#### WORK REQUEST
Everything in the listing below needs restating exactly, apart from the pictures.

┄┄┄┄┄┄┄┄┄┄┄┄┄┄┄┄┄┄┄┄

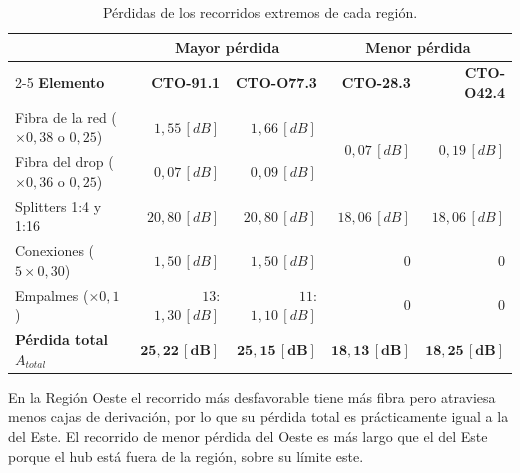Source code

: \begin{table}[H]
    \centering
    \footnotesize
    \caption{Pérdidas de los recorridos extremos de cada región.}
    \label{tab:perdidas_recorridos}
    \begin{tabular}{|l|r|r|r|r|}
        \hline
        & \multicolumn{2}{c|}{\textbf{Mayor pérdida}} & \multicolumn{2}{c|}{\textbf{Menor pérdida}} \\
        \cline{2-5}
        \textbf{Elemento} & \textbf{CTO-91.1} & \textbf{CTO-O77.3} & \textbf{CTO-28.3} & \textbf{CTO-O42.4} \\
        \hline
        Fibra de la red ($\times 0{,}38$ o $0{,}25$) & $1{,}55 \, [dB]$ & $1{,}66 \, [dB]$ & \multirow{2}{*}{$0{,}07 \, [dB]$} & \multirow{2}{*}{$0{,}19 \, [dB]$} \\
        Fibra del drop ($\times 0{,}36$ o $0{,}25$) & $0{,}07 \, [dB]$ & $0{,}09 \, [dB]$ & & \\
        Splitters 1:4 y 1:16 & $20{,}80 \, [dB]$ & $20{,}80 \, [dB]$ & $18{,}06 \, [dB]$ & $18{,}06 \, [dB]$ \\
        Conexiones ($5 \times 0{,}30$) & $1{,}50 \, [dB]$ & $1{,}50 \, [dB]$ & $0$ & $0$ \\
        Empalmes ($\times 0{,}1$) & $13$: $1{,}30 \, [dB]$ & $11$: $1{,}10 \, [dB]$ & $0$ & $0$ \\
        \hline
        \textbf{Pérdida total $A_{total}$} & $\mathbf{25{,}22 \, [dB]}$ & $\mathbf{25{,}15 \, [dB]}$ & $\mathbf{18{,}13 \, [dB]}$ & $\mathbf{18{,}25 \, [dB]}$ \\
        \hline
    \end{tabular}
\end{table}

En la Región Oeste el recorrido más desfavorable tiene más fibra pero atraviesa menos cajas de derivación, por lo que su pérdida total es prácticamente igual a la del Este. El recorrido de menor pérdida del Oeste es más largo que el del Este porque el hub está fuera de la región, sobre su límite este.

┄┄┄┄┄┄┄┄┄┄┄┄┄┄┄┄┄┄┄┄

#### TASK RESPONSE
Source code

: \begin{table}[H]
    \centering
    \footnotesize
    \caption{Pérdidas de los recorridos extremos de cada región.}
    \label{tab:perdidas_recorridos}
    \begin{tabular}{|l|r|r|r|r|}
        \hline
        & \multicolumn{2}{c|}{\textbf{Mayor pérdida}} & \multicolumn{2}{c|}{\textbf{Menor pérdida}} \\
        \cline{2-5}
        \textbf{Elemento} & \textbf{CTO-91.1} & \textbf{CTO-O77.3} & \textbf{CTO-28.3} & \textbf{CTO-O42.4} \\
        \hline
        Fibra de la red ($\times 0{,}38$ o $0{,}25$) & $1{,}55 \, [dB]$ & $1{,}66 \, [dB]$ & \multirow{2}{*}{$0{,}07 \, [dB]$} & \multirow{2}{*}{$0{,}19 \, [dB]$} \\
        Fibra del drop ($\times 0{,}36$ o $0{,}25$) & $0{,}07 \, [dB]$ & $0{,}09 \, [dB]$ & & \\
        Splitters 1:4 y 1:16 & $20{,}80 \, [dB]$ & $20{,}80 \, [dB]$ & $18{,}06 \, [dB]$ & $18{,}06 \, [dB]$ \\
        Conexiones ($5 \times 0{,}30$) & $1{,}50 \, [dB]$ & $1{,}50 \, [dB]$ & $0$ & $0$ \\
        Empalmes ($\times 0{,}1$) & $13$: $1{,}30 \, [dB]$ & $11$: $1{,}10 \, [dB]$ & $0$ & $0$ \\
        \hline
        \textbf{Pérdida total $A_{total}$} & $\mathbf{25{,}22 \, [dB]}$ & $\mathbf{25{,}15 \, [dB]}$ & $\mathbf{18{,}13 \, [dB]}$ & $\mathbf{18{,}25 \, [dB]}$ \\
        \hline
    \end{tabular}
\end{table}

En la Región Oeste el recorrido más desfavorable tiene más fibra pero atraviesa menos cajas de derivación, por lo que su pérdida total es prácticamente igual a la del Este. El recorrido de menor pérdida del Oeste es más largo que el del Este porque el hub está fuera de la región, sobre su límite este.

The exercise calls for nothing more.